Je me souviens d'un politicien Francais qui il y a quelques annees avait fait de la pomme son cheval de bataille lors d'elections presidentielles en clamant a tout va "MANGER DES POMMES!" Et bien, je pense que ce Monsieur ne devait guere s'imaginer tout le travail exige pour la culture de ce fruit, et notamment la tache de la cueillette.
  
(La reine de la semaine, La BREABURN//////Au taquet dans le verger/////// Un joli pommier)
C'est donc a cette tache que ma derniere semaine de voyage fut consacree. De 7 a 16h30, je cueillais des pommes, des pommes, et encore des pommes... seul dans ma rangee afin de remplir de grosses caisses en bois d'une contenance d'environ 400kg et qui une fois pleine m'etaient payees 30$ piece.
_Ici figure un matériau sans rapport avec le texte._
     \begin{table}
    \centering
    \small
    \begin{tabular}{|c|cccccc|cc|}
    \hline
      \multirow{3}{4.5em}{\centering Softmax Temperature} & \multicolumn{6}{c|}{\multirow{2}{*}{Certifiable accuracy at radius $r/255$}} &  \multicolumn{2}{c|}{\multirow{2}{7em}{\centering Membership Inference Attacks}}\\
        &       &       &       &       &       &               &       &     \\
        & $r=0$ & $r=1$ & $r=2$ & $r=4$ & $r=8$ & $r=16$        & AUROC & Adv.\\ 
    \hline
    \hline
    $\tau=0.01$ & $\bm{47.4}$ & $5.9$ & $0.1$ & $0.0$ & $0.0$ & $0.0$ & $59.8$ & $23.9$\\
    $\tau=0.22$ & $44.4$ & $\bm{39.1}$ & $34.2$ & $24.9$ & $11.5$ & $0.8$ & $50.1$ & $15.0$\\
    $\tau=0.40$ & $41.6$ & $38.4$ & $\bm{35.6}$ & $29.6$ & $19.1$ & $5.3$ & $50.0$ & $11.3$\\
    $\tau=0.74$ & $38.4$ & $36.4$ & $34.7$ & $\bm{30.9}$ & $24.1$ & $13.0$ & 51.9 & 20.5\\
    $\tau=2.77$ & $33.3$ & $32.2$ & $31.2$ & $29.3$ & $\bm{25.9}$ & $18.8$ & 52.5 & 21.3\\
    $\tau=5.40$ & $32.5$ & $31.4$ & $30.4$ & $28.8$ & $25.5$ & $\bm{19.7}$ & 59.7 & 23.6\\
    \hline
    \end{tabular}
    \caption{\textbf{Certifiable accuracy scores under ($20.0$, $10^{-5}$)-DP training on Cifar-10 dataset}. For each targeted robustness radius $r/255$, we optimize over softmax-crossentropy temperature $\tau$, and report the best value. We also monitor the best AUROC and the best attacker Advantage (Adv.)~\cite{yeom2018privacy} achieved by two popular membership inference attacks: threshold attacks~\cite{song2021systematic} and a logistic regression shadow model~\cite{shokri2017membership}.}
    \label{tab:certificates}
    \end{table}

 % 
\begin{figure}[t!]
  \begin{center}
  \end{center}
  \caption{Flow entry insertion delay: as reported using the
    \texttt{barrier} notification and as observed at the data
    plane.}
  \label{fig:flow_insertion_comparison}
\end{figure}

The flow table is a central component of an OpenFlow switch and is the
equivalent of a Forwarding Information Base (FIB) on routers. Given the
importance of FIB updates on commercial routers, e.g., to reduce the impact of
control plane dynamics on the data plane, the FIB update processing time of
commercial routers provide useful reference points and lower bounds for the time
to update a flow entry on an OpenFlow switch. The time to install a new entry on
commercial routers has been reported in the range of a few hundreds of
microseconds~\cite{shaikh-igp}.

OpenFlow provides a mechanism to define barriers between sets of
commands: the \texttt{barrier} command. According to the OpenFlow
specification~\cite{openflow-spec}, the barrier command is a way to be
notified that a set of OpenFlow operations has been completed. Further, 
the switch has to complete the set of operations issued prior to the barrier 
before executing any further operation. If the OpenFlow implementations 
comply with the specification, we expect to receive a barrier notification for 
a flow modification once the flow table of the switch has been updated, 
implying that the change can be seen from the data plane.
Au quotidien je ramassais 4 caisses.
Mais le milieu de la pomme est impitoyable. La selection est rude. Il faut que chacun de ces fruits possede au moins 50% de leur surface rouge (pour la variete Braeburn), sans taches de brulure dues au soleil, sans etre ni trop petites ni trop grosses... tout cela dans le but de satisfaire pleinement le consommateur europeen, ceci ayant pour consequence direct un gaspillage enorme de pauvres petites pommes abandonnees a meme le sol car ne repondant pas aux criteres de selection!
 
(Les collegues: Viktor, Abel et Hugo /// Notre squatt au verger de Knight)
Ce travail fut l'occasion de faire de nouvelles connaissances, en particulier celles avec Eric (Canada), Viktor (Suede), Abel et Hugo (Bresil) avec qui j'ai partage cette semaine de travail a la fois au verger, mais aussi au squatt des saisonniers du verger de Knight.
 
(Le Cap des Kidnappeurs //// Couple de fous austraux parmi la colonie)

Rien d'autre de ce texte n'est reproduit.